Brussels (Brussels Morning) Protests against restrictions have continued in Europe as authorities reimpose curbs to control the spread of coronavirus.
Thousands of demonstrators took to the streets in the Czech Republic and Belgium on Sunday, following protest rallies in Austria and Germany on Saturday, DW reports.
Authorities estimate that 5,000 people protested in Brussels on Sunday, with protesters carrying placards decrying “vaccine dictatorship” and restrictions on access to public life.
Belgian authorities arrested 11 people before the protest because they were carrying fireworks. An additional 30 or so were detained after the protest as a group threw objects at police.
In Prague, thousands protested on Sunday against plans to make vaccination against COVID-19 mandatory for some professions and age groups. Protesters carried Czech flags and chanted “freedom.”
The Czech government is planning to make vaccination against COVID-19 mandatory for people over 60 years of age, and for medical workers and students, firefighters and policemen.
The mandate plan was introduced by the previous Czech government at the end of 2021, with the new government thinking about dropping the age-based mandate, but not profession-based ones.

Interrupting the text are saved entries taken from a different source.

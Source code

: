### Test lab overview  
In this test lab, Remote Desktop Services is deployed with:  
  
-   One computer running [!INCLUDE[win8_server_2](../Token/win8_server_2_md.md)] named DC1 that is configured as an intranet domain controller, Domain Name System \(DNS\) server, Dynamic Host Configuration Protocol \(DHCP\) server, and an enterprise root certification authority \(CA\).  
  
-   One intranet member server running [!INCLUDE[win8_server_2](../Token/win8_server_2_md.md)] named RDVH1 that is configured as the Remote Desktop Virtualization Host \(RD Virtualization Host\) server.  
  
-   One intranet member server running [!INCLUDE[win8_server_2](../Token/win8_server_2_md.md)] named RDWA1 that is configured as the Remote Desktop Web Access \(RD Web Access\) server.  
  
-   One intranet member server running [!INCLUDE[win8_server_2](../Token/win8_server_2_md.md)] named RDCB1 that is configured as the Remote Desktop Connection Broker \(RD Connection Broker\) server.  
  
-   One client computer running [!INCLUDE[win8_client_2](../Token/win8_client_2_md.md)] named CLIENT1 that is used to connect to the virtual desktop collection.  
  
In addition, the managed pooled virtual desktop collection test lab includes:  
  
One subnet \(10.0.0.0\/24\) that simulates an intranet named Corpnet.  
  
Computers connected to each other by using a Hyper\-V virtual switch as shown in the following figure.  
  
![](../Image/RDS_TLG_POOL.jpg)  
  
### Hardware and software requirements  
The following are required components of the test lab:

Protests in Austria, Germany
In Germany, protesters took to the streets of Düsseldorf, Frankfurt, Hamburg and Koblenz on Saturday.
More than 13,000 people marched in Hamburg against restrictions and new vaccination mandate for hospital and nursing home workers.
At the same time, some 2,500 counter-protesters expressed solidarity with a local politician in Minden whose home was targeted by protesters. In Dresden, more than 3,500 people held a silent protest against violence at anti-restriction protests. They also lit candles for those who had died from COVID-19.
Approximately 40,000 people marched in Vienna on Saturday against the government’s restrictions and plans to impose vaccine mandates.
Austria’s n Chancellor, Karl Nehammer, insisted he would not back down and declared that the vaccination mandate will come into effect at the beginning of February.
Authorities across the EU are still trying to curb the spread of coronavirus by imposing lockdowns and mandating vaccination as the latest wave of infections spreads across the bloc. The latest available data indicates that newest variant of SARS-CoV-2 is more infectious but less lethal than its predecessors.